I was greeted by a police officer. He softened a bit when he realized that I was there to visit the shelter, with no intention or interest in the bingo pot. I walked down a long dark hallway. There was this musty yet familiar smell to it; very old. At the end of the hallway there stood rows of beds – mostly portable cots. Old grocery bags were tied to the bottom of some of the bed frames. As I saw my mother, she glowed with joy to see me. Two other women joined her; Joan and Jane. I only knew their names because later in life my mother and they became friends and close companions.
As I stood with an uncomfortable feeling, many other women came over to meet me. These were women; segments of society that were looked down upon. They approached me. One by one. Wanting to meet me. Several of them would go back to their bed, untie their bags and give me a gift. I did not know them or their names. But, “I just knew them” if you know what I mean. One woman gave me a scented soap. At the time, I did not think anything of this. Later the next day, I realized that she gave me a prized possession. In her world, bathing wasn’t as accessible. Another woman gave me a box of tissues. Again, I did not understand the purpose of this gift. But, later I realized the significance of the box of tissues. I can only imagine the many that cried there in desperation, embarrassment and separation from their families.

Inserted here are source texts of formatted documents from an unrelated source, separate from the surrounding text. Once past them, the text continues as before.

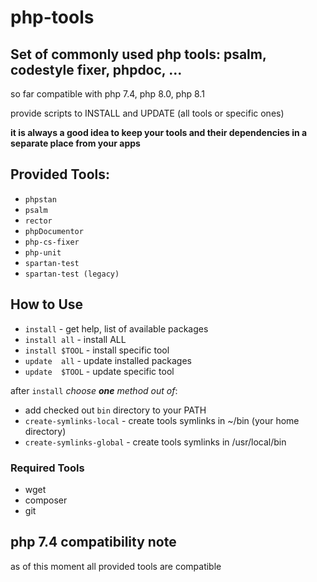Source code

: # php-tools

## Set of commonly used php tools: psalm, codestyle fixer, phpdoc, ...
so far compatible with php 7.4, php 8.0, php 8.1

provide scripts to INSTALL and UPDATE (all tools or specific ones)

**it is always a good idea to keep your tools and their dependencies in a separate place from your apps**

## Provided Tools:
* `phpstan`
* `psalm`
* `rector`
* `phpDocumentor`
* `php-cs-fixer`
* `php-unit`
* `spartan-test`
* `spartan-test (legacy)`

## How to Use
* `install`                 - get help, list of available packages
* `install all`             - install ALL
* `install $TOOL`           - install specific tool
* `update  all`             - update installed packages
* `update  $TOOL`           - update specific tool

after `install` *choose **one** method out of*:
* add checked out `bin` directory to your PATH
* `create-symlinks-local`   - create tools symlinks in ~/bin (your home directory)
* `create-symlinks-global`  - create tools symlinks in /usr/local/bin

### Required Tools
* wget
* composer
* git


## php 7.4 compatibility note
as of this moment all provided tools are compatible

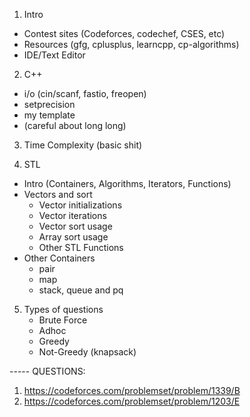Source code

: 1. Intro
  - Contest sites (Codeforces, codechef, CSES, etc)
  - Resources (gfg, cplusplus, learncpp, cp-algorithms)
  - IDE/Text Editor

2. C++
  - i/o (cin/scanf, fastio, freopen)
  - setprecision
  - my template
  - (careful about long long)


3. Time Complexity (basic shit)

4. STL
  - Intro (Containers, Algorithms, Iterators, Functions)
  - Vectors and sort
      - Vector initializations
      - Vector iterations
      - Vector sort usage
      - Array sort usage
      - Other STL Functions
  - Other Containers
      - pair
      - map
      - stack, queue and pq

5. Types of questions
    - Brute Force
    - Adhoc
    - Greedy
    - Not-Greedy (knapsack)

 ----- QUESTIONS:
 1. https://codeforces.com/problemset/problem/1339/B
 2. https://codeforces.com/problemset/problem/1203/E
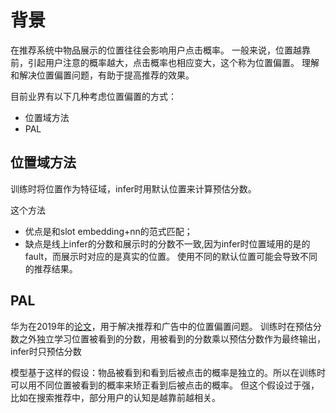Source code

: # 背景
在推荐系统中物品展示的位置往往会影响用户点击概率。
一般来说，位置越靠前，引起用户注意的概率越大，点击概率也相应变大，这个称为位置偏置。
理解和解决位置偏置问题，有助于提高推荐的效果。  

目前业界有以下几种考虑位置偏置的方式：
- 位置域方法 
- PAL


## 位置域方法
训练时将位置作为特征域，infer时用默认位置来计算预估分数。

这个方法
- 优点是和slot embedding+nn的范式匹配；
- 缺点是线上infer的分数和展示时的分数不一致,因为infer时位置域用的是的fault，而展示时对应的是真实的位置。
使用不同的默认位置可能会导致不同的推荐结果。

## PAL  
华为在2019年的[论文](https://www.researchgate.net/publication/335771749_PAL_a_position-bias_aware_learning_framework_for_CTR_prediction_in_live_recommender_systems)，用于解决推荐和广告中的位置偏置问题。
训练时在预估分数之外独立学习位置被看到的分数，用被看到的分数乘以预估分数作为最终输出，infer时只预估分数

模型基于这样的假设：物品被看到和看到后被点击的概率是独立的。所以在训练时可以用不同位置被看到的概率来矫正看到后被点击的概率。
但这个假设过于强，比如在搜索推荐中，部分用户的认知是越靠前越相关。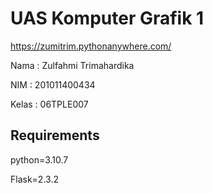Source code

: # UAS Komputer Grafik 1

https://zumitrim.pythonanywhere.com/

Nama  : Zulfahmi Trimahardika

NIM   : 201011400434

Kelas : 06TPLE007

## Requirements

python=3.10.7

Flask=2.3.2
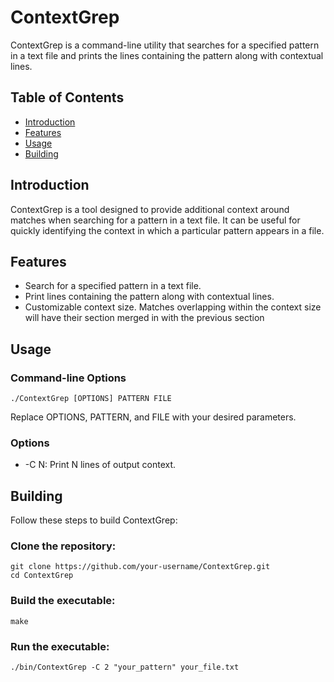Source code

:# ContextGrep

ContextGrep is a command-line utility that searches for a specified pattern in a text file and prints the lines containing the pattern along with contextual lines.

## Table of Contents

- [Introduction](#introduction)
- [Features](#features)
- [Usage](#usage)
- [Building](#building)

## Introduction

ContextGrep is a tool designed to provide additional context around matches when searching for a pattern in a text file. It can be useful for quickly identifying the context in which a particular pattern appears in a file.

## Features

- Search for a specified pattern in a text file.
- Print lines containing the pattern along with contextual lines.
- Customizable context size. Matches overlapping within the context size will have their section merged in with the previous section

## Usage

### Command-line Options

	./ContextGrep [OPTIONS] PATTERN FILE

Replace OPTIONS, PATTERN, and FILE with your desired parameters.

### Options

- -C N: Print N lines of output context.

## Building

Follow these steps to build ContextGrep:

### Clone the repository:

	git clone https://github.com/your-username/ContextGrep.git
	cd ContextGrep

### Build the executable:

	make

### Run the executable:

	./bin/ContextGrep -C 2 "your_pattern" your_file.txt
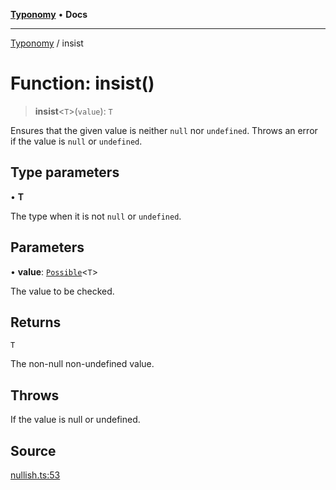 [**Typonomy**](../README.md) • **Docs**

***

[Typonomy](../globals.md) / insist

# Function: insist()

> **insist**\<`T`\>(`value`): `T`

Ensures that the given value is neither `null` nor `undefined`.
Throws an error if the value is `null` or `undefined`.

## Type parameters

• **T**

The type when it is not `null` or `undefined`.

## Parameters

• **value**: [`Possible`](../type-aliases/Possible.md)\<`T`\>

The value to be checked.

## Returns

`T`

The non-null non-undefined value.

## Throws

If the value is null or undefined.

## Source

[nullish.ts:53](https://github.com/softcraft-development/typonomy/blob/a265c54b67d3009e0095d9a5a897bf61d10478cf/src/nullish.ts#L53)
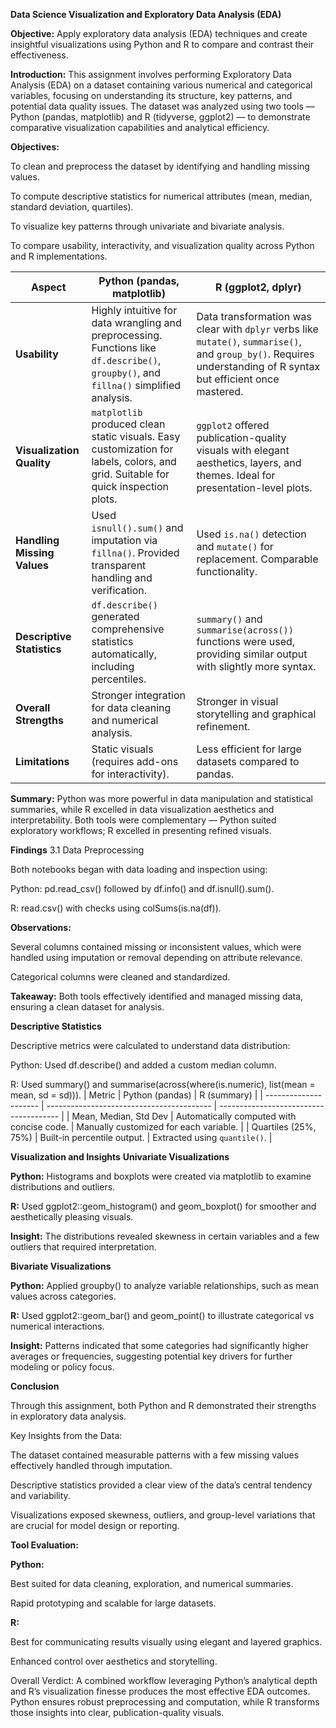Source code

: **Data Science Visualization and Exploratory Data Analysis (EDA)**

**Objective:**
Apply exploratory data analysis (EDA) techniques and create insightful visualizations using Python and R to compare and contrast their effectiveness.

**Introduction:**
This assignment involves performing Exploratory Data Analysis (EDA) on a dataset containing various numerical and categorical variables, focusing on understanding its structure, key patterns, and potential data quality issues.
The dataset was analyzed using two tools — Python (pandas, matplotlib) and R (tidyverse, ggplot2) — to demonstrate comparative visualization capabilities and analytical efficiency.

**Objectives:**

To clean and preprocess the dataset by identifying and handling missing values.

To compute descriptive statistics for numerical attributes (mean, median, standard deviation, quartiles).

To visualize key patterns through univariate and bivariate analysis.

To compare usability, interactivity, and visualization quality across Python and R implementations.

| **Aspect**                  | **Python (pandas, matplotlib)**                                                                                                         | **R (ggplot2, dplyr)**                                                                                                                                             |
| --------------------------- | --------------------------------------------------------------------------------------------------------------------------------------- | ------------------------------------------------------------------------------------------------------------------------------------------------------------------ |
| **Usability**               | Highly intuitive for data wrangling and preprocessing. Functions like `df.describe()`, `groupby()`, and `fillna()` simplified analysis. | Data transformation was clear with `dplyr` verbs like `mutate()`, `summarise()`, and `group_by()`. Requires understanding of R syntax but efficient once mastered. |
| **Visualization Quality**   | `matplotlib` produced clean static visuals. Easy customization for labels, colors, and grid. Suitable for quick inspection plots.       | `ggplot2` offered publication-quality visuals with elegant aesthetics, layers, and themes. Ideal for presentation-level plots.                                     |
| **Handling Missing Values** | Used `isnull().sum()` and imputation via `fillna()`. Provided transparent handling and verification.                                    | Used `is.na()` detection and `mutate()` for replacement. Comparable functionality.                                                                                 |
| **Descriptive Statistics**  | `df.describe()` generated comprehensive statistics automatically, including percentiles.                                                | `summary()` and `summarise(across())` functions were used, providing similar output with slightly more syntax.                                                     |
| **Overall Strengths**       | Stronger integration for data cleaning and numerical analysis.                                                                          | Stronger in visual storytelling and graphical refinement.                                                                                                          |
| **Limitations**             | Static visuals (requires add-ons for interactivity).                                                                                    | Less efficient for large datasets compared to pandas.                                                                                                              |


**Summary:**
Python was more powerful in data manipulation and statistical summaries, while R excelled in data visualization aesthetics and interpretability.
Both tools were complementary — Python suited exploratory workflows; R excelled in presenting refined visuals.

**Findings**
3.1 Data Preprocessing

Both notebooks began with data loading and inspection using:

Python: pd.read_csv() followed by df.info() and df.isnull().sum().

R: read.csv() with checks using colSums(is.na(df)).

**Observations:**

Several columns contained missing or inconsistent values, which were handled using imputation or removal depending on attribute relevance.

Categorical columns were cleaned and standardized.

**Takeaway:**
Both tools effectively identified and managed missing data, ensuring a clean dataset for analysis.

**Descriptive Statistics**

Descriptive metrics were calculated to understand data distribution:

Python: Used df.describe() and added a custom median column.

R: Used summary() and summarise(across(where(is.numeric), list(mean = mean, sd = sd))).
| Metric                | Python (pandas)                           | R (summary)                            |
| --------------------- | ----------------------------------------- | -------------------------------------- |
| Mean, Median, Std Dev | Automatically computed with concise code. | Manually customized for each variable. |
| Quartiles (25%, 75%)  | Built-in percentile output.               | Extracted using `quantile()`.          |

**Visualization and Insights**
**Univariate Visualizations**

**Python:** Histograms and boxplots were created via matplotlib to examine distributions and outliers.

**R:** Used ggplot2::geom_histogram() and geom_boxplot() for smoother and aesthetically pleasing visuals.

**Insight:**
The distributions revealed skewness in certain variables and a few outliers that required interpretation.

**Bivariate Visualizations**

**Python:** Applied groupby() to analyze variable relationships, such as mean values across categories.

**R:** Used ggplot2::geom_bar() and geom_point() to illustrate categorical vs numerical interactions.

**Insight:**
Patterns indicated that some categories had significantly higher averages or frequencies, suggesting potential key drivers for further modeling or policy focus.

**Conclusion**

Through this assignment, both Python and R demonstrated their strengths in exploratory data analysis.

Key Insights from the Data:

The dataset contained measurable patterns with a few missing values effectively handled through imputation.

Descriptive statistics provided a clear view of the data’s central tendency and variability.

Visualizations exposed skewness, outliers, and group-level variations that are crucial for model design or reporting.

**Tool Evaluation:**

**Python:**

Best suited for data cleaning, exploration, and numerical summaries.

Rapid prototyping and scalable for large datasets.

**R:**

Best for communicating results visually using elegant and layered graphics.

Enhanced control over aesthetics and storytelling.

Overall Verdict:
A combined workflow leveraging Python’s analytical depth and R’s visualization finesse produces the most effective EDA outcomes.
Python ensures robust preprocessing and computation, while R transforms those insights into clear, publication-quality visuals.
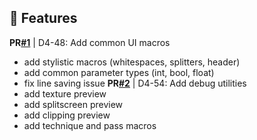 ## 🚀 Features

**PR[#1](https://github.com/FroggEater/d4sco-enb/pull/1)** | D4-48: Add common UI macros
- add stylistic macros (whitespaces, splitters, header)
- add common parameter types (int, bool, float)
- fix line saving issue
**PR[#2](https://github.com/FroggEater/d4sco-enb/pull/2)** | D4-54: Add debug utilities
- add texture preview
- add splitscreen preview
- add clipping preview
- add technique and pass macros

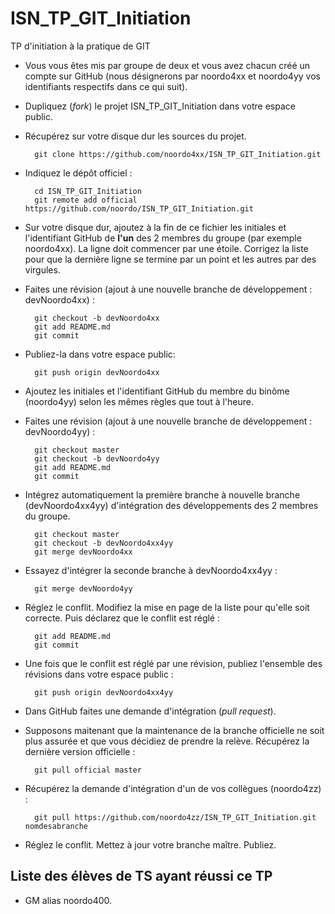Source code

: # ISN_TP_GIT_Initiation
TP d'initiation à la pratique de GIT

* Vous vous êtes mis par groupe de deux et vous avez chacun créé un compte sur GitHub (nous désignerons par noordo4xx et noordo4yy vos identifiants respectifs dans ce qui suit).
* Dupliquez (*fork*) le projet ISN_TP_GIT_Initiation dans votre espace public.
* Récupérez sur votre disque dur les sources du projet.

        git clone https://github.com/noordo4xx/ISN_TP_GIT_Initiation.git

* Indiquez le dépôt officiel :

        cd ISN_TP_GIT_Initiation
        git remote add official https://github.com/noordo/ISN_TP_GIT_Initiation.git

* Sur votre disque dur, ajoutez à la fin de ce fichier les initiales et l'identifiant GitHub de **l'un** des 2 membres du groupe (par exemple noordo4xx). La ligne doit commencer par une étoile. Corrigez la liste pour que la dernière ligne se termine par un point et les autres par des virgules.
* Faites une révision (ajout à une nouvelle branche de développement : devNoordo4xx) :

        git checkout -b devNoordo4xx
        git add README.md
        git commit

* Publiez-la dans votre espace public:

        git push origin devNoordo4xx

* Ajoutez les initiales et l'identifiant GitHub du membre du binôme (noordo4yy) selon les mêmes règles que tout à l'heure.
* Faites une révision (ajout à une nouvelle branche de développement : devNoordo4yy) :

        git checkout master
        git checkout -b devNoordo4yy
        git add README.md
        git commit

* Intégrez automatiquement la première branche à nouvelle branche (devNoordo4xx4yy) d'intégration des développements des 2 membres du groupe.

        git checkout master
        git checkout -b devNoordo4xx4yy
        git merge devNoordo4xx
        
* Essayez d'intégrer la seconde branche à devNoordo4xx4yy :

        git merge devNoordo4yy

* Réglez le conflit. Modifiez la mise en page de la liste pour qu'elle soit correcte. Puis déclarez que le conflit est réglé :

        git add README.md
        git commit

* Une fois que le conflit est réglé par une révision, publiez l'ensemble des révisions dans votre espace public :

        git push origin devNoordo4xx4yy

* Dans GitHub faites une demande d'intégration (*pull request*).

* Supposons maitenant que la maintenance de la branche officielle ne soit plus assurée et que vous décidiez de prendre la relève. Récupérez la dernière version officielle :
 
        git pull official master

* Récupérez la demande d'intégration d'un de vos collègues (noordo4zz) :

        git pull https://github.com/noordo4zz/ISN_TP_GIT_Initiation.git nomdesabranche

* Réglez le conflit. Mettez à jour votre branche maître. Publiez.

Liste des élèves de TS ayant réussi ce TP
-----------------------------------------

* GM alias noordo400.
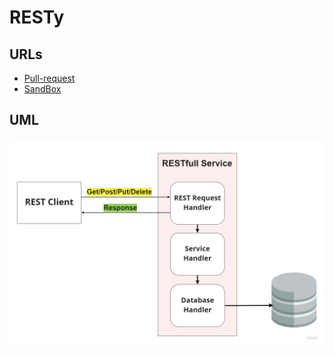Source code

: # RESTy
 ## URLs
  - [Pull-request](https://github.com/BianQt/RESTy/pull/2) 
  - [SandBox](https://codesandbox.io/s/zen-hugle-9nqu7)

## UML 
![UML](./uml.jpg)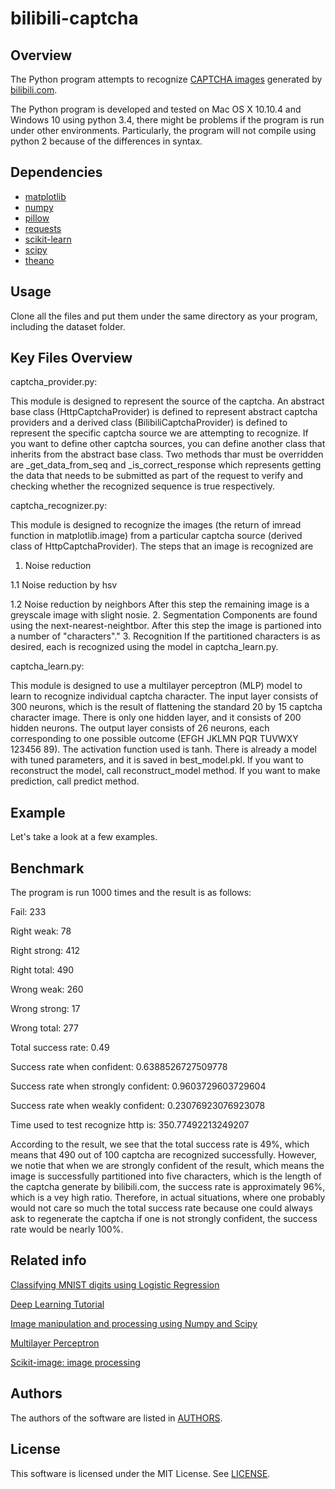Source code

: # bilibili-captcha

## Overview

The Python program attempts to recognize [CAPTCHA images](http://www.bilibili.com/captcha) generated by [bilibili.com](http://www.bilibili.com/).

The Python program is developed and tested on Mac OS X 10.10.4 and Windows 10 using python 3.4, there might be
problems if the program is run under other environments. Particularly, the program will not compile using python
2 because of the differences in syntax.

## Dependencies

- [matplotlib](http://matplotlib.org)
- [numpy](http://www.numpy.org)
- [pillow](https://python-pillow.github.io/)
- [requests](http://www.python-requests.org/en/latest)
- [scikit-learn](http://scikit-learn.org/stable)
- [scipy](http://www.scipy.org)
- [theano](http://deeplearning.net/software/theano)

## Usage

Clone all the files and put them under the same directory as your program, including the dataset folder.

## Key Files Overview

captcha_provider.py:

This module is designed to represent the source of the captcha. An abstract base class (HttpCaptchaProvider) is 
defined to represent abstract captcha providers and a derived class (BilibiliCaptchaProvider) is defined to 
represent the specific captcha source we are attempting to recognize. If you want to define other captcha 
sources, you can define another class that inherits from the abstract base class. Two methods thar must be 
overridden are _get_data_from_seq and _is_correct_response which represents getting the data that needs to be 
submitted as part of the request to verify and checking whether the recognized sequence is true respectively.

captcha_recognizer.py:

This module is designed to recognize the images (the return of imread function in matplotlib.image) from a 
particular captcha source (derived class of HttpCaptchaProvider). The steps that an image is recognized are

1. Noise reduction 

  1.1 Noise reduction by hsv

  1.2 Noise reduction by neighbors
After this step the remaining image is a greyscale image with slight nosie.
2. Segmentation
Components are found using the next-nearest-neightbor.
After this step the image is partioned into a number of "characters"."
3. Recognition
If the partitioned characters is as desired, each is recognized using the model in captcha_learn.py.


captcha_learn.py:

This module is designed to use a multilayer perceptron (MLP) model to learn to recognize individual captcha character.
The input layer consists of 300 neurons, which is the result of flattening the standard 20 by 15 captcha character image.
There is only one hidden layer, and it consists of 200 hidden neurons. The output layer consists of 26 neurons, each corresponding to one possible outcome (EFGH JKLMN PQR TUVWXY  123456 89). The activation function used is tanh. 
There is already a model with tuned parameters, and it is saved in best_model.pkl. If you want to reconstruct the model, call reconstruct_model method. If you want to make prediction, call predict method.

## Example

Let's take a look at a few examples.

## Benchmark

The program is run 1000 times and the result is as follows:

Fail:  233

Right weak:  78

Right strong:  412

Right total:  490

Wrong weak:  260

Wrong strong:  17

Wrong total:  277

Total success rate:  0.49

Success rate when confident:  0.6388526727509778

Success rate when strongly confident:  0.9603729603729604

Success rate when weakly confident:  0.23076923076923078

Time used to test recognize http is:  350.77492213249207

According to the result, we see that the total success rate is 49%, which means that 490 out of 100 captcha are 
recognized successfully. However, we notie that when we are strongly confident of the result, which means the 
image is successfully partitioned into five characters, which is the length of the captcha generate by 
bilibili.com, the success rate is approximately 96%, which is a vey high ratio. Therefore, in actual situations,
where one probably would not care so much the total success rate because one could always ask to regenerate the 
captcha if one is not strongly confident, the success rate would be nearly 100%.

## Related info

[Classifying MNIST digits using Logistic Regression](http://deeplearning.net/tutorial/logreg.html)

[Deep Learning Tutorial](http://deeplearning.net/tutorial/contents.html)

[Image manipulation and processing using Numpy and Scipy](http://scipy-lectures.github.io/advanced/image_processing/)

[Multilayer Perceptron](http://deeplearning.net/tutorial/mlp.html)

[Scikit-image: image processing](http://scipy-lectures.github.io/packages/scikit-image/)

## Authors

The authors of the software are listed in [AUTHORS](AUTHORS).

## License

This software is licensed under the MIT License. See [LICENSE](LICENSE).

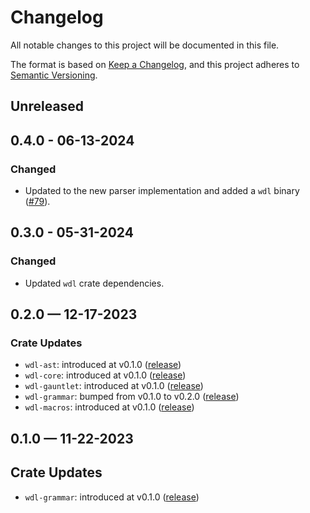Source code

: # Changelog

All notable changes to this project will be documented in this file.

The format is based on [Keep a Changelog](https://keepachangelog.com/en/1.1.0/),
and this project adheres to [Semantic Versioning](https://semver.org/spec/v2.0.0.html).

## Unreleased

## 0.4.0 - 06-13-2024

### Changed

* Updated to the new parser implementation and added a `wdl` binary ([#79](https://github.com/stjude-rust-labs/wdl/pull/79)).

## 0.3.0 - 05-31-2024

### Changed

* Updated `wdl` crate dependencies.

## 0.2.0 — 12-17-2023

### Crate Updates

* `wdl-ast`: introduced at v0.1.0 ([release](https://github.com/stjude-rust-labs/wdl/releases/tag/wdl-ast-v0.1.0))
* `wdl-core`: introduced at v0.1.0 ([release](https://github.com/stjude-rust-labs/wdl/releases/tag/wdl-core-v0.1.0))
* `wdl-gauntlet`: introduced at v0.1.0 ([release](https://github.com/stjude-rust-labs/wdl/releases/tag/wdl-gauntlet-v0.1.0))
* `wdl-grammar`: bumped from v0.1.0 to v0.2.0 ([release](https://github.com/stjude-rust-labs/wdl/releases/tag/wdl-grammar-v0.2.0))
* `wdl-macros`: introduced at v0.1.0 ([release](https://github.com/stjude-rust-labs/wdl/releases/tag/wdl-macros-v0.1.0))

## 0.1.0 — 11-22-2023

## Crate Updates

* `wdl-grammar`: introduced at v0.1.0 ([release](https://github.com/stjude-rust-labs/wdl/releases/tag/wdl-grammar-v0.1.0))
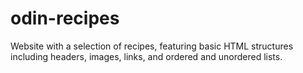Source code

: # odin-recipes
Website with a selection of recipes, featuring basic HTML structures including headers, images, links, and ordered and unordered lists.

Those were the moments that touched me. Those were the moments that made me realize that living a life of meritocracy, disrespected the opportunities I was given. They had nothing. Yet, they had everything. It was in those moments of kindness and compassion that gave me a life time of pause. I had recognized that we are more than just paintings in history – we are the brush strokes.
The reason I want this to be a part of my eulogy is because I want you to remember those moments. I want you to think about your life and how you can honor people that have impacted you. It was through those “few moments in time” that collided and shaped my perceptions of the world. I believe that if we allow, our connection with spirit is far greater than our fear of the world. I’ve lived with compassion, believed with conviction and worked with purpose. I lived my life and demonstrated the same kindness and compassion that others had given me. And, it is my hope to not be remembered for whom I was, but rather those “few moments of time” that shaped who I had become.
Living and then transitioning with continued purpose.